I’m currently making use of gcsfuse to load data from arrow tables stored in a Google Cloud Storage bucket mounted to a vm folder. The tables were saved automatically when the map() function cached the datasets to the mounted folder which is all well and good but gcsfuse often struggles with large datasets (io errors, sluggish, etc.).

Is there a way of using the equivalent of save_to_disk for the map() function’s caching? That way I could use the s3 filesystem to load the tables in a more stable fashion.

Hi ! When do you experience slow downs or error exactly ?

Have you tried making map write to a local directory first (you can pass cache_file_name to map to specify where to write the Arrow data), and then save it to your cloud storage using save_to_disk ?

This way accessing the data from your processed dataset will be much faster since your dataset will be on your disk.

Thanks for the reply! I should have mentioned that the VM has 100GB of disk space in total and the dataset in question is larger than this. By a factor of 5 or so. There is the option of making a new one but I’d like that to be a last resort if possible.

However, now that you mention it, there’s no reason why I can’t just map smaller batches of the data frame it originates from and save_to_disk each local table before deleting it - then using concatenate_datasets afterwards. Very messy though, seeing as each mapping process already uses 30 workers (along with concatenate_datasets).

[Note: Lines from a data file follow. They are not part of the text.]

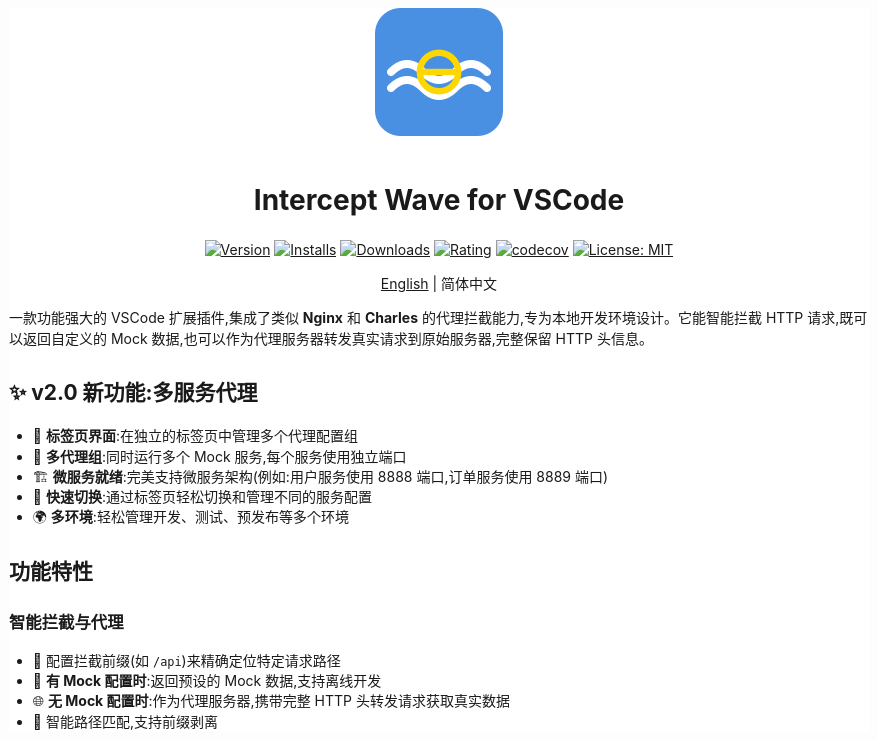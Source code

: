 <div align="center">
  <img src="resources/logo.png" alt="Intercept Wave Logo" width="128" height="128">

# Intercept Wave for VSCode

[![Version](https://vsmarketplacebadges.dev/version-short/Ark65.intercept-wave.svg)](https://marketplace.visualstudio.com/items?itemName=Ark65.intercept-wave)
[![Installs](https://vsmarketplacebadges.dev/installs-short/Ark65.intercept-wave.svg)](https://marketplace.visualstudio.com/items?itemName=Ark65.intercept-wave)
[![Downloads](https://vsmarketplacebadges.dev/downloads-short/Ark65.intercept-wave.svg)](https://marketplace.visualstudio.com/items?itemName=Ark65.intercept-wave)
[![Rating](https://vsmarketplacebadges.dev/rating-star/Ark65.intercept-wave.svg)](https://marketplace.visualstudio.com/items?itemName=Ark65.intercept-wave)
[![codecov](https://codecov.io/gh/zhongmiao-org/intercept-wave-vscode/branch/main/graph/badge.svg)](https://app.codecov.io/gh/zhongmiao-org/intercept-wave-vscode)
[![License: MIT](https://img.shields.io/badge/License-MIT-blue.svg)](https://github.com/zhongmiao-org/intercept-wave-vscode/blob/main/LICENSE)

[English](./README.md) | 简体中文

</div>

一款功能强大的 VSCode 扩展插件,集成了类似 **Nginx** 和 **Charles** 的代理拦截能力,专为本地开发环境设计。它能智能拦截 HTTP 请求,既可以返回自定义的 Mock 数据,也可以作为代理服务器转发真实请求到原始服务器,完整保留 HTTP 头信息。

## ✨ v2.0 新功能:多服务代理

- 📑 **标签页界面**:在独立的标签页中管理多个代理配置组
- 🚀 **多代理组**:同时运行多个 Mock 服务,每个服务使用独立端口
- 🏗️ **微服务就绪**:完美支持微服务架构(例如:用户服务使用 8888 端口,订单服务使用 8889 端口)
- 🔄 **快速切换**:通过标签页轻松切换和管理不同的服务配置
- 🌍 **多环境**:轻松管理开发、测试、预发布等多个环境

## 功能特性

### 智能拦截与代理

- 🎯 配置拦截前缀(如 `/api`)来精确定位特定请求路径
- 🔄 **有 Mock 配置时**:返回预设的 Mock 数据,支持离线开发
- 🌐 **无 Mock 配置时**:作为代理服务器,携带完整 HTTP 头转发请求获取真实数据
- 🔀 智能路径匹配,支持前缀剥离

The error I get for writing to the mounted folder is along the lines of IOError: [Errno 5] Input/output error which is also common when writing large files to a mounted Google Drive folder when using Colab. The slow-downs refer to timeouts when reading the arrow files. The kernel won’t stop but I need to run some of the cells again which means having to continuously monitor the process (which takes a long time).